__What to produce__: From the entries below, reproduce exactly the line containing "Now, let us", the line containing "large $V_\parallel$ must", and every line in between, with nothing added.

┄┄┄┄┄┄┄┄┄┄┄┄┄┄┄┄┄┄┄┄

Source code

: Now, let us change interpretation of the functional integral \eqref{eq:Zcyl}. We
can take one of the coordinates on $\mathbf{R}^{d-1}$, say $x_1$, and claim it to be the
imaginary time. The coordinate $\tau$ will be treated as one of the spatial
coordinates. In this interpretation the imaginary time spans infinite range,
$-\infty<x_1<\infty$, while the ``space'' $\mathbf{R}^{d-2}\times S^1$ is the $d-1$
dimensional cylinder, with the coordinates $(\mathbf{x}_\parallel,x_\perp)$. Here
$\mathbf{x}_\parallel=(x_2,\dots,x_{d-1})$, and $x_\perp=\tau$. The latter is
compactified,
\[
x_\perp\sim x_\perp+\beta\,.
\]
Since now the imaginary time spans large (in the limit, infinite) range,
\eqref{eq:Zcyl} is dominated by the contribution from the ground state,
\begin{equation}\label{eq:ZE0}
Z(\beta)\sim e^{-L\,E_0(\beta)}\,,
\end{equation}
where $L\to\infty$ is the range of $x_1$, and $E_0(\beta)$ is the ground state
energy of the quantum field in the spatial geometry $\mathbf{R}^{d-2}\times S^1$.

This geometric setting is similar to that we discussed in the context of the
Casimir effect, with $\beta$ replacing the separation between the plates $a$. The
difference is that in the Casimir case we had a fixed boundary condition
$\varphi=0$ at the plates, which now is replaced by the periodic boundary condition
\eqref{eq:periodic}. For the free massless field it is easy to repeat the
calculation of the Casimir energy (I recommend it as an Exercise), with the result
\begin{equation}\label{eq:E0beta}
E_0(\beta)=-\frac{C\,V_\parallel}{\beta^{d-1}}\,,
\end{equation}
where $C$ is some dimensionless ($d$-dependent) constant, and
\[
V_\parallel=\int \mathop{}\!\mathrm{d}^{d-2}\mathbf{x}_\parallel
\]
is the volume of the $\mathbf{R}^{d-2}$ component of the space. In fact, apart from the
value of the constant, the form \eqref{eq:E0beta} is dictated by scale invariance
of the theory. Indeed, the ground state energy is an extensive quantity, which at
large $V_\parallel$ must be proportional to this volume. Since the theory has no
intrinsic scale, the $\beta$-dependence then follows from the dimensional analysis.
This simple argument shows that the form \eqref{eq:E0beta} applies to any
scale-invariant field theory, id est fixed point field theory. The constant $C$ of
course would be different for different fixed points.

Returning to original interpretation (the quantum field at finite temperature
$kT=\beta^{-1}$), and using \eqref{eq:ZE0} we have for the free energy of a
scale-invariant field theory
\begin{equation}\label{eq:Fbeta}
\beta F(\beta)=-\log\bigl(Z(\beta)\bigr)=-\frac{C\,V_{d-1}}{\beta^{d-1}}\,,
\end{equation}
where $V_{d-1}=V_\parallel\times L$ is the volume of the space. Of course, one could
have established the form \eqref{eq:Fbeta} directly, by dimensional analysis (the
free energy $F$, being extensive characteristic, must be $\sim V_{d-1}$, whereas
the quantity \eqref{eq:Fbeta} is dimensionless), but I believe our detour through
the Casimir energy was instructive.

┄┄┄┄┄┄┄┄┄┄┄┄┄┄┄┄┄┄┄┄

__Written answer__:
: Now, let us change interpretation of the functional integral \eqref{eq:Zcyl}. We
can take one of the coordinates on $\mathbf{R}^{d-1}$, say $x_1$, and claim it to be the
imaginary time. The coordinate $\tau$ will be treated as one of the spatial
coordinates. In this interpretation the imaginary time spans infinite range,
$-\infty<x_1<\infty$, while the ``space'' $\mathbf{R}^{d-2}\times S^1$ is the $d-1$
dimensional cylinder, with the coordinates $(\mathbf{x}_\parallel,x_\perp)$. Here
$\mathbf{x}_\parallel=(x_2,\dots,x_{d-1})$, and $x_\perp=\tau$. The latter is
compactified,
\[
x_\perp\sim x_\perp+\beta\,.
\]
Since now the imaginary time spans large (in the limit, infinite) range,
\eqref{eq:Zcyl} is dominated by the contribution from the ground state,
\begin{equation}\label{eq:ZE0}
Z(\beta)\sim e^{-L\,E_0(\beta)}\,,
\end{equation}
where $L\to\infty$ is the range of $x_1$, and $E_0(\beta)$ is the ground state
energy of the quantum field in the spatial geometry $\mathbf{R}^{d-2}\times S^1$.

This geometric setting is similar to that we discussed in the context of the
Casimir effect, with $\beta$ replacing the separation between the plates $a$. The
difference is that in the Casimir case we had a fixed boundary condition
$\varphi=0$ at the plates, which now is replaced by the periodic boundary condition
\eqref{eq:periodic}. For the free massless field it is easy to repeat the
calculation of the Casimir energy (I recommend it as an Exercise), with the result
\begin{equation}\label{eq:E0beta}
E_0(\beta)=-\frac{C\,V_\parallel}{\beta^{d-1}}\,,
\end{equation}
where $C$ is some dimensionless ($d$-dependent) constant, and
\[
V_\parallel=\int \mathop{}\!\mathrm{d}^{d-2}\mathbf{x}_\parallel
\]
is the volume of the $\mathbf{R}^{d-2}$ component of the space. In fact, apart from the
value of the constant, the form \eqref{eq:E0beta} is dictated by scale invariance
of the theory. Indeed, the ground state energy is an extensive quantity, which at
large $V_\parallel$ must be proportional to this volume. Since the theory has no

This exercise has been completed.